Editing Text (#145)

by Eric Mahurin

Have you ever wondered how a text buffer might be represented in a text editor or word processor? A simple string to represent text buffer isn't efficient enough because inserting (i.e. typing) and deleting (backspace) in the middle would result in moving all of the text to the end for each operation. A data structure that can efficiently insert and delete in the middle is needed.

The task is to implement data structures for efficiently editing text. One common data structure is a gap buffer:

Gap buffer

Other options to consider include: ropes (see quiz #137), linked lists, simple strings, or a multi-level combination of data structures (i.e. for lines vs. characters in a line). There are many data structures that may work efficiently with simple editing operations, but not all of those data structures will work well for more complex functionality.

All of the basic operations occur around a text cursor. The minimal operations on/at the cursor should be:

* Insert a character before or after the cursor.
* Delete a character before or after the cursor and return the
deleted character.
* Move the cursor left or right (crossing line boundaries if
necessary) and return the character or nil at the beginning
or end of the buffer.
* Move the cursor up or down a line and return nil/false only if a
line boundary could not be crossed. The cursor may be placed in
the most natural column for the data structure.

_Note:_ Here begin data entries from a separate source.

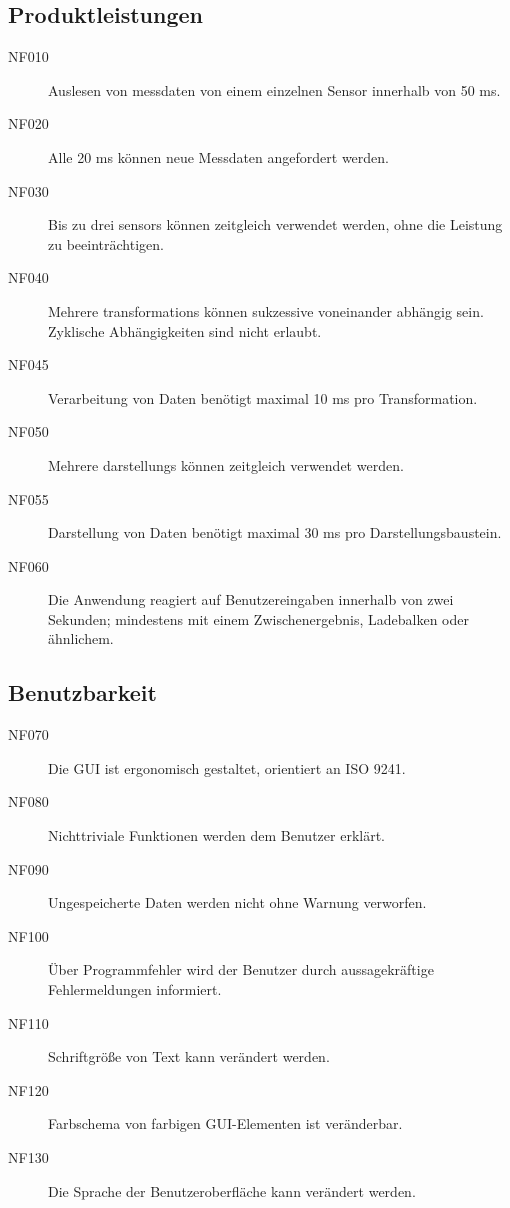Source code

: \documentclass[parskip=full]{scrartcl}
\begin{document}
\subsection{Produktleistungen}

\begin{description}

\item[NF010] Auslesen von \gls{messdaten} von einem einzelnen Sensor innerhalb von 50 ms.
\item[NF020] Alle 20 ms können neue Messdaten angefordert werden.
\item[NF030] Bis zu drei \glspl{sensor} können zeitgleich verwendet werden, ohne die Leistung zu beeinträchtigen.
\item[NF040] Mehrere \glspl{transformation} können sukzessive voneinander abhängig sein. Zyklische Abhängigkeiten sind nicht erlaubt.
\item[NF045] Verarbeitung von Daten benötigt maximal 10 ms pro Transformation.
\item[NF050] Mehrere \glspl{darstellung} können zeitgleich verwendet werden.
\item[NF055] Darstellung von Daten benötigt maximal 30 ms pro Darstellungsbaustein.
\item[NF060] Die Anwendung reagiert auf Benutzereingaben innerhalb von zwei Sekunden; mindestens mit einem Zwischenergebnis, Ladebalken oder ähnlichem.

\end{description}

\subsection{Benutzbarkeit}

\begin{description}

\item[NF070] Die \gls{GUI} ist ergonomisch gestaltet, orientiert an ISO 9241.
\item[NF080] Nichttriviale Funktionen werden dem Benutzer erklärt.
\item[NF090] Ungespeicherte Daten werden nicht ohne Warnung verworfen.
\item[NF100] Über Programmfehler wird der Benutzer durch aussagekräftige Fehlermeldungen informiert.
\item[NF110] Schriftgröße von Text kann verändert werden.
\item[NF120] Farbschema von farbigen GUI-Elementen ist veränderbar.
\item[NF130] Die Sprache der Benutzeroberfläche kann verändert werden.

\end{description}
\end{document}
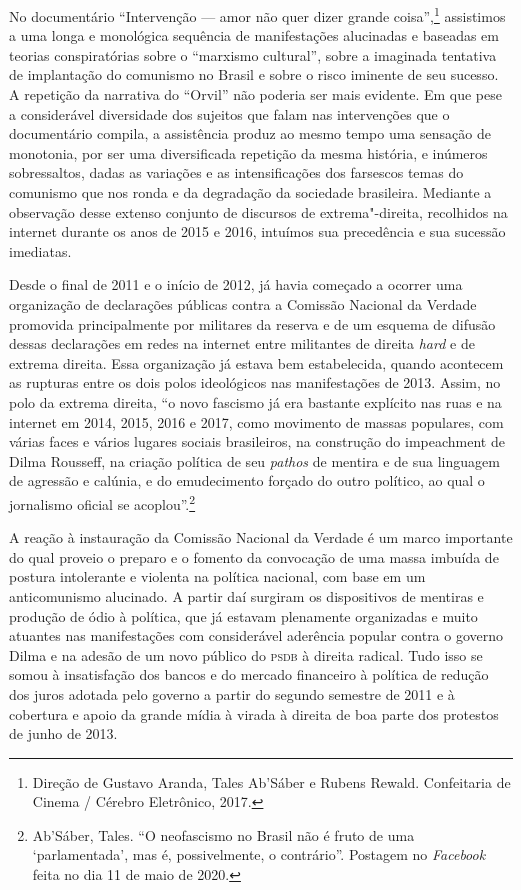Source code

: No documentário ``Intervenção --- amor não quer dizer grande
coisa'',\footnote{Direção de Gustavo Aranda, Tales Ab'Sáber e Rubens
  Rewald. Confeitaria de Cinema / Cérebro Eletrônico, 2017.} assistimos
a uma longa e monológica sequência de manifestações alucinadas e
baseadas em teorias conspiratórias sobre o ``marxismo cultural'', sobre
a imaginada tentativa de implantação do comunismo no Brasil e sobre o
risco iminente de seu sucesso. A repetição da narrativa do ``Orvil'' não
poderia ser mais evidente. Em que pese a considerável diversidade dos
sujeitos que falam nas intervenções que o documentário compila, a
assistência produz ao mesmo tempo uma sensação de monotonia, por ser uma
diversificada repetição da mesma história, e inúmeros sobressaltos,
dadas as variações e as intensificações dos farsescos temas do comunismo
que nos ronda e da degradação da sociedade brasileira. Mediante a
observação desse extenso conjunto de discursos de extrema"-direita,
recolhidos na internet durante os anos de 2015 e 2016, intuímos sua
precedência e sua sucessão imediatas.

Desde o final de 2011 e o início de 2012, já havia começado a ocorrer
uma organização de declarações públicas contra a Comissão Nacional da
Verdade promovida principalmente por militares da reserva e de um
esquema de difusão dessas declarações em redes na internet entre
militantes de direita \emph{hard} e de extrema direita. Essa organização
já estava bem estabelecida, quando acontecem as rupturas entre os dois
polos ideológicos nas manifestações de 2013. Assim, no polo da extrema
direita, ``o novo fascismo já era bastante explícito nas ruas e na
internet em 2014, 2015, 2016 e 2017, como movimento de massas populares,
com várias faces e vários lugares sociais brasileiros, na construção do
impeachment de Dilma Rousseff, na criação política de seu \emph{pathos}
de mentira e de sua linguagem de agressão e calúnia, e do emudecimento
forçado do outro político, ao qual o jornalismo oficial se
acoplou''.\footnote{Ab'Sáber, Tales. ``O neofascismo no Brasil não é
  fruto de uma `parlamentada', mas é, possivelmente, o contrário''.
  Postagem no \emph{Facebook} feita no dia 11 de maio de 2020.}

A reação à instauração da Comissão Nacional da Verdade é um marco
importante do qual proveio o preparo e o fomento da convocação de uma
massa imbuída de postura intolerante e violenta na política nacional,
com base em um anticomunismo alucinado. A partir daí surgiram os
dispositivos de mentiras e produção de ódio à política, que já estavam
plenamente organizadas e muito atuantes nas manifestações com
considerável aderência popular contra o governo Dilma e na adesão de um
novo público do \textsc{psdb} à direita radical. Tudo isso se somou à
insatisfação dos bancos e do mercado financeiro à política de redução
dos juros adotada pelo governo a partir do segundo semestre de 2011 e à
cobertura e apoio da grande mídia à virada à direita de boa parte dos
protestos de junho de 2013.

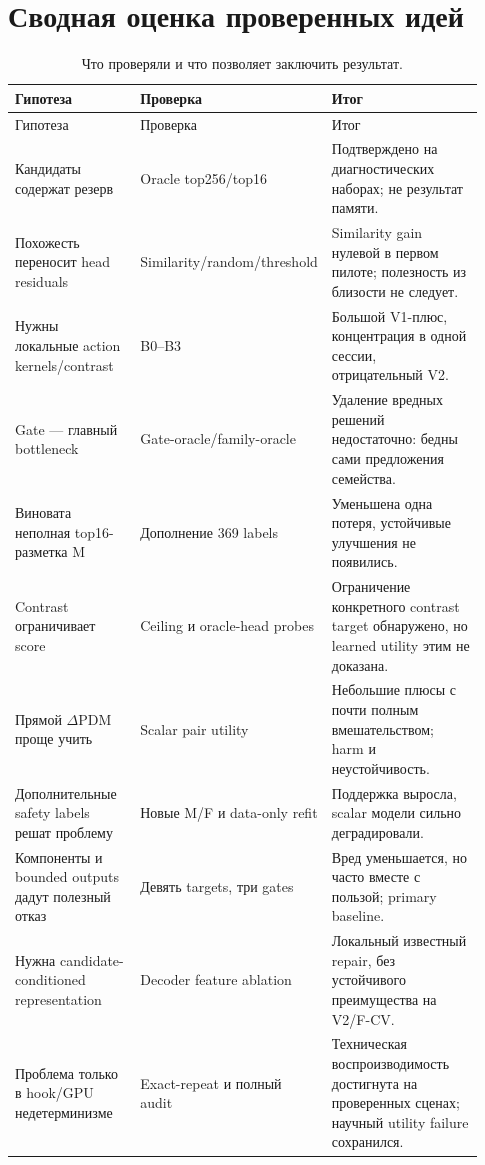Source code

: \documentclass[11pt,a4paper]{article}
\begin{document}
\section{Сводная оценка проверенных идей}
\begin{longtable}{@{}p{0.27\linewidth}p{0.33\linewidth}p{0.33\linewidth}@{}}
\caption{Что проверяли и что позволяет заключить результат.}\label{tab:hypotheses}\\
\toprule Гипотеза & Проверка & Итог\\\midrule\endfirsthead
\toprule Гипотеза & Проверка & Итог\\\midrule\endhead
Кандидаты содержат резерв & Oracle top256/top16 & Подтверждено на диагностических наборах; не результат памяти.\\
Похожесть переносит head residuals & Similarity/random/threshold & Similarity gain нулевой в первом пилоте; полезность из близости не следует.\\
Нужны локальные action kernels/contrast & B0--B3 & Большой V1-плюс, концентрация в одной сессии, отрицательный V2.\\
Gate --- главный bottleneck & Gate-oracle/family-oracle & Удаление вредных решений недостаточно: бедны сами предложения семейства.\\
Виновата неполная top16-разметка M & Дополнение 369 labels & Уменьшена одна потеря, устойчивые улучшения не появились.\\
Contrast ограничивает score & Ceiling и oracle-head probes & Ограничение конкретного contrast target обнаружено, но learned utility этим не доказана.\\
Прямой $\Delta$PDM проще учить & Scalar pair utility & Небольшие плюсы с почти полным вмешательством; harm и неустойчивость.\\
Дополнительные safety labels решат проблему & Новые M/F и data-only refit & Поддержка выросла, scalar модели сильно деградировали.\\
Компоненты и bounded outputs дадут полезный отказ & Девять targets, три gates & Вред уменьшается, но часто вместе с пользой; primary baseline.\\
Нужна candidate-conditioned representation & Decoder feature ablation & Локальный известный repair, без устойчивого преимущества на V2/F-CV.\\
Проблема только в hook/GPU недетерминизме & Exact-repeat и полный audit & Техническая воспроизводимость достигнута на проверенных сценах; научный utility failure сохранился.\\
\bottomrule
\end{longtable}
\end{document}
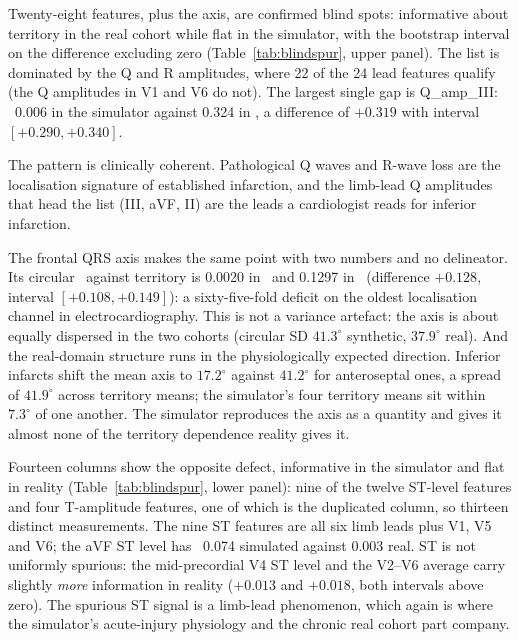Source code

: Twenty-eight features, plus the axis, are confirmed blind spots: informative about territory in the real cohort while flat in the simulator, with the bootstrap interval on the difference excluding zero (Table~\ref{tab:blindspur}, upper panel). The list is dominated by the Q and R amplitudes, where 22 of the 24 lead features qualify (the Q amplitudes in V1 and V6 do not). The largest single gap is Q\_amp\_III: \etasq\ 0.006 in the simulator against 0.324 in \ptbxl, a difference of $+0.319$ with interval $[+0.290, +0.340]$. 

The pattern is clinically coherent. Pathological Q waves and R-wave loss are the localisation signature of established infarction, and the limb-lead Q amplitudes that head the list (III, aVF, II) are the leads a cardiologist reads for inferior infarction. 

The frontal QRS axis makes the same point with two numbers and no delineator. Its circular \etasq\ against territory is 0.0020 in \medalcare\ and 0.1297 in \ptbxl\ (difference $+0.128$, interval $[+0.108, +0.149]$): a sixty-five-fold deficit on the oldest localisation channel in electrocardiography. This is not a variance artefact: the axis is about equally dispersed in the two cohorts (circular SD $41.3^\circ$ synthetic, $37.9^\circ$ real). And the real-domain structure runs in the physiologically expected direction. Inferior infarcts shift the mean axis to $17.2^\circ$ against $41.2^\circ$ for anteroseptal ones, a spread of $41.9^\circ$ across territory means; the simulator's four territory means sit within $7.3^\circ$ of one another. The simulator reproduces the axis as a quantity and gives it almost none of the territory dependence reality gives it. 

Fourteen columns show the opposite defect, informative in the simulator and flat in reality (Table~\ref{tab:blindspur}, lower panel): nine of the twelve ST-level features and four T-amplitude features, one of which is the duplicated column, so thirteen distinct measurements. The nine ST features are all six limb leads plus V1, V5 and V6; the aVF ST level has \etasq\ 0.074 simulated against 0.003 real. ST is not uniformly spurious: the mid-precordial V4 ST level and the V2--V6 average carry slightly \emph{more} information in reality ($+0.013$ and $+0.018$, both intervals above zero). The spurious ST signal is a limb-lead phenomenon, which again is where the simulator's acute-injury physiology and the chronic real cohort part company. 

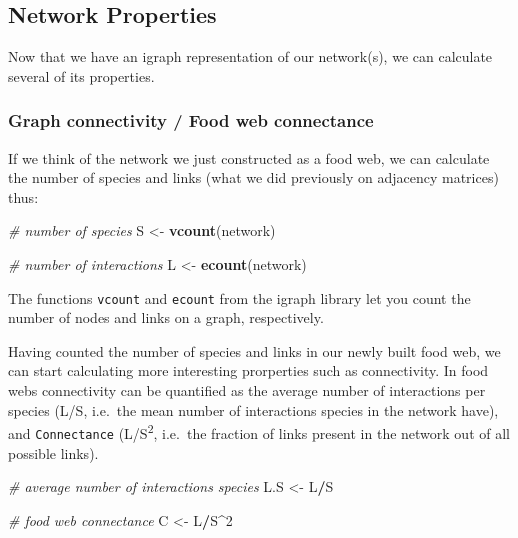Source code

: \documentclass[
]{article}
\newenvironment{Shaded}{\begin{snugshade}}{\end{snugshade}}
\newcommand{\CommentTok}[1]{\textcolor[rgb]{0.56,0.35,0.01}{\textit{#1}}}
\newcommand{\DecValTok}[1]{\textcolor[rgb]{0.00,0.00,0.81}{#1}}
\newcommand{\FunctionTok}[1]{\textcolor[rgb]{0.13,0.29,0.53}{\textbf{#1}}}
\newcommand{\NormalTok}[1]{#1}
\newcommand{\OtherTok}[1]{\textcolor[rgb]{0.56,0.35,0.01}{#1}}
\newcommand{\SpecialCharTok}[1]{\textcolor[rgb]{0.81,0.36,0.00}{\textbf{#1}}}
\begin{document}
\subsection{Network Properties}\label{network-properties}

Now that we have an igraph representation of our network(s), we can
calculate several of its properties.

\subsubsection{Graph connectivity / Food web
connectance}\label{graph-connectivity-food-web-connectance}

If we think of the network we just constructed as a food web, we can
calculate the number of species and links (what we did previously on
adjacency matrices) thus:

\begin{Shaded}
\begin{Highlighting}[]
\CommentTok{\# number of species}
\NormalTok{S }\OtherTok{\textless{}{-}} \FunctionTok{vcount}\NormalTok{(network)}

\CommentTok{\# number of interactions}
\NormalTok{L }\OtherTok{\textless{}{-}} \FunctionTok{ecount}\NormalTok{(network)}
\end{Highlighting}
\end{Shaded}

The functions \texttt{vcount} and \texttt{ecount} from the igraph
library let you count the number of nodes and links on a graph,
respectively.

Having counted the number of species and links in our newly built food
web, we can start calculating more interesting prorperties such as
connectivity. In food webs connectivity can be quantified as the average
number of interactions per species (L/S, i.e.~the mean number of
interactions species in the network have), and \texttt{Connectance}
(L/S\textsuperscript{2}, i.e.~the fraction of links present in the
network out of all possible links).

\begin{Shaded}
\begin{Highlighting}[]
\CommentTok{\# average number of interactions species}
\NormalTok{L.S }\OtherTok{\textless{}{-}}\NormalTok{ L}\SpecialCharTok{/}\NormalTok{S}

\CommentTok{\# food web connectance}
\NormalTok{C }\OtherTok{\textless{}{-}}\NormalTok{ L}\SpecialCharTok{/}\NormalTok{S}\SpecialCharTok{\^{}}\DecValTok{2}
\end{Highlighting}
\end{Shaded}
\end{document}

Additional useful operations that you might find in a typical text editor can also be added:

* Get current line and column numbers
* Copy some amount of text before or after the cursor and return
this buffer.
* Display some context around the cursor.
* Cut some amount of text before or after the cursor and return
this buffer.
* Paste a copy/cut buffer before or after the cursor.
* Insert a file.
* Write to a file.
* Goto a specific line or column.
* Goto the begin/end of the line/buffer.
* Copy or cut to a specific line/column.
* Filter some text through a ruby block.
* Search (and possibly replace) using a regular expression.
* Undo/redo.

Major bonus points for the following where gap buffers probably won't work:

* Only store changes to a file.
* Handle multiple efficient cursors in a text buffer.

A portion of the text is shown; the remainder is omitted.